From accumulators to retirees and all those in between, investors are always looking for a roadmap revealing the path to market-beating returns. For long-term investors, we can look to one of the market’s worst kept secrets: value investing.

Value investors purchase stocks trading at a low price relative to its fundamentals in comparison to other securities in the same category. Cutting through the industry jargon, low relative price is synonymous with inexpensive stocks, and value investors believe that buying these inexpensive stocks will lead to outperformance versus buying expensive stocks. The figure below demonstrates that over time, regardless of region, inexpensive value stocks have outperformed not only their expensive growth counterparts, but also the broad markets.

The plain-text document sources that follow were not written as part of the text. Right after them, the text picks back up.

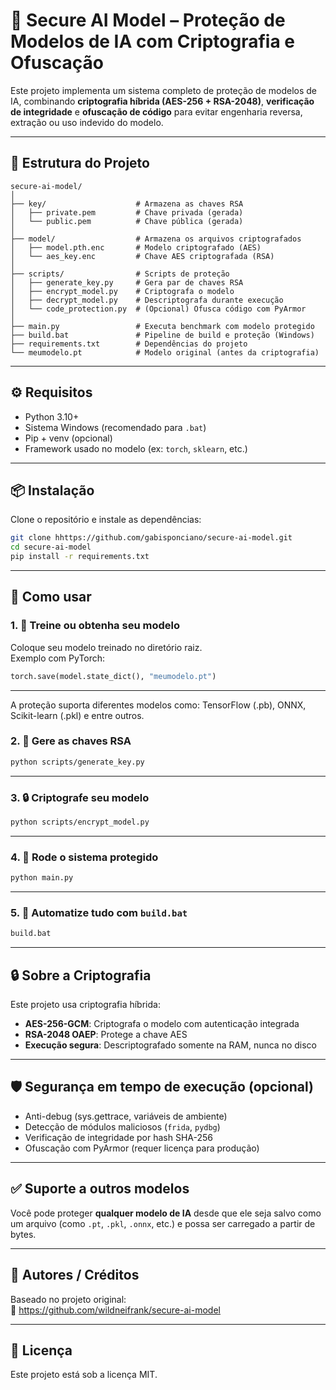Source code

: 
# 🔐 Secure AI Model – Proteção de Modelos de IA com Criptografia e Ofuscação

Este projeto implementa um sistema completo de proteção de modelos de IA, combinando **criptografia híbrida (AES-256 + RSA-2048)**, **verificação de integridade** e **ofuscação de código** para evitar engenharia reversa, extração ou uso indevido do modelo.

---

## 📁 Estrutura do Projeto

```
secure-ai-model/
│
├── key/                    # Armazena as chaves RSA
│   ├── private.pem         # Chave privada (gerada)
│   └── public.pem          # Chave pública (gerada)
│
├── model/                  # Armazena os arquivos criptografados
│   ├── model.pth.enc       # Modelo criptografado (AES)
│   └── aes_key.enc         # Chave AES criptografada (RSA)
│
├── scripts/                # Scripts de proteção
│   ├── generate_key.py     # Gera par de chaves RSA
│   ├── encrypt_model.py    # Criptografa o modelo
│   ├── decrypt_model.py    # Descriptografa durante execução
│   └── code_protection.py  # (Opcional) Ofusca código com PyArmor
│
├── main.py                 # Executa benchmark com modelo protegido
├── build.bat               # Pipeline de build e proteção (Windows)
├── requirements.txt        # Dependências do projeto
└── meumodelo.pt            # Modelo original (antes da criptografia)
```

---

## ⚙️ Requisitos

- Python 3.10+
- Sistema Windows (recomendado para `.bat`)
- Pip + venv (opcional)
- Framework usado no modelo (ex: `torch`, `sklearn`, etc.)

---

## 📦 Instalação

Clone o repositório e instale as dependências:

```bash
git clone hhttps://github.com/gabisponciano/secure-ai-model.git
cd secure-ai-model
pip install -r requirements.txt
```

---

## 🚀 Como usar

### 1. 📁 Treine ou obtenha seu modelo

Coloque seu modelo treinado no diretório raiz.  
Exemplo com PyTorch:

```python
torch.save(model.state_dict(), "meumodelo.pt")
```

---

A proteção suporta diferentes modelos como: TensorFlow (.pb), ONNX, Scikit-learn (.pkl) e entre outros.

### 2. 🔐 Gere as chaves RSA

```bash
python scripts/generate_key.py
```

---

### 3. 🔒 Criptografe seu modelo

```bash
python scripts/encrypt_model.py
```

---

### 4. 🧪 Rode o sistema protegido

```bash
python main.py
```

---

### 5. 🤖 Automatize tudo com `build.bat`

```bash
build.bat
```

---

## 🔒 Sobre a Criptografia

Este projeto usa criptografia híbrida:

- **AES-256-GCM**: Criptografa o modelo com autenticação integrada
- **RSA-2048 OAEP**: Protege a chave AES
- **Execução segura**: Descriptografado somente na RAM, nunca no disco

---

## 🛡️ Segurança em tempo de execução (opcional)

- Anti-debug (sys.gettrace, variáveis de ambiente)
- Detecção de módulos maliciosos (`frida`, `pydbg`)
- Verificação de integridade por hash SHA-256
- Ofuscação com PyArmor (requer licença para produção)

---

## ✅ Suporte a outros modelos

Você pode proteger **qualquer modelo de IA** desde que ele seja salvo como um arquivo (como `.pt`, `.pkl`, `.onnx`, etc.) e possa ser carregado a partir de bytes.

---

## 🧠 Autores / Créditos

Baseado no projeto original:  
🔗 https://github.com/wildneifrank/secure-ai-model

---

## 📜 Licença

Este projeto está sob a licença MIT.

Annualized Return Growth Core value investing

Just like dad’s “shortcuts” on family road trips, systematic value investing does not always work. Investors who want to earn the long-term premium associated with owning value stocks must be willing to stick with the strategy during periods of underperformance. Value stocks failed to outperform the broad U.S. market in rolling five-year periods since 1927 just over one-third of the time. Of course, the flip side is that value did outperform the broad market almost two-thirds of the time. It can be challenging for investors to look and feel different than the market. At one point, value stocks underperformed the broad market by an average of over 10% per year for five straight years – certainly a test of patience for long-term value investors. But as the figure above illustrates, investors who maintained an allocation to value stocks throughout their journey were rewarded with higher returns at the end of their trip.

Now that 2020 has drawn to a close, rather than looking in the rear-view mirror, we find ourselves checking the side mirrors and looking out the front windshield to focus on what’s ahead. Value stocks are always less expensive than growth stocks, by definition. That said, value stocks today are historically cheap relative to their growth counterparts regardless of what country’s “map” we’re using. Frustratingly, this tells us nothing about what might happen in the near term. But history does demonstrate that periods of such “cheapness” are typically followed by strong relative returns of value relative to growth. We feel confident that a decade from now we will look back at this period as a rare and wonderful entry point for value investors. Capturing it will require investors to remain disciplined and steadfast in the years ahead.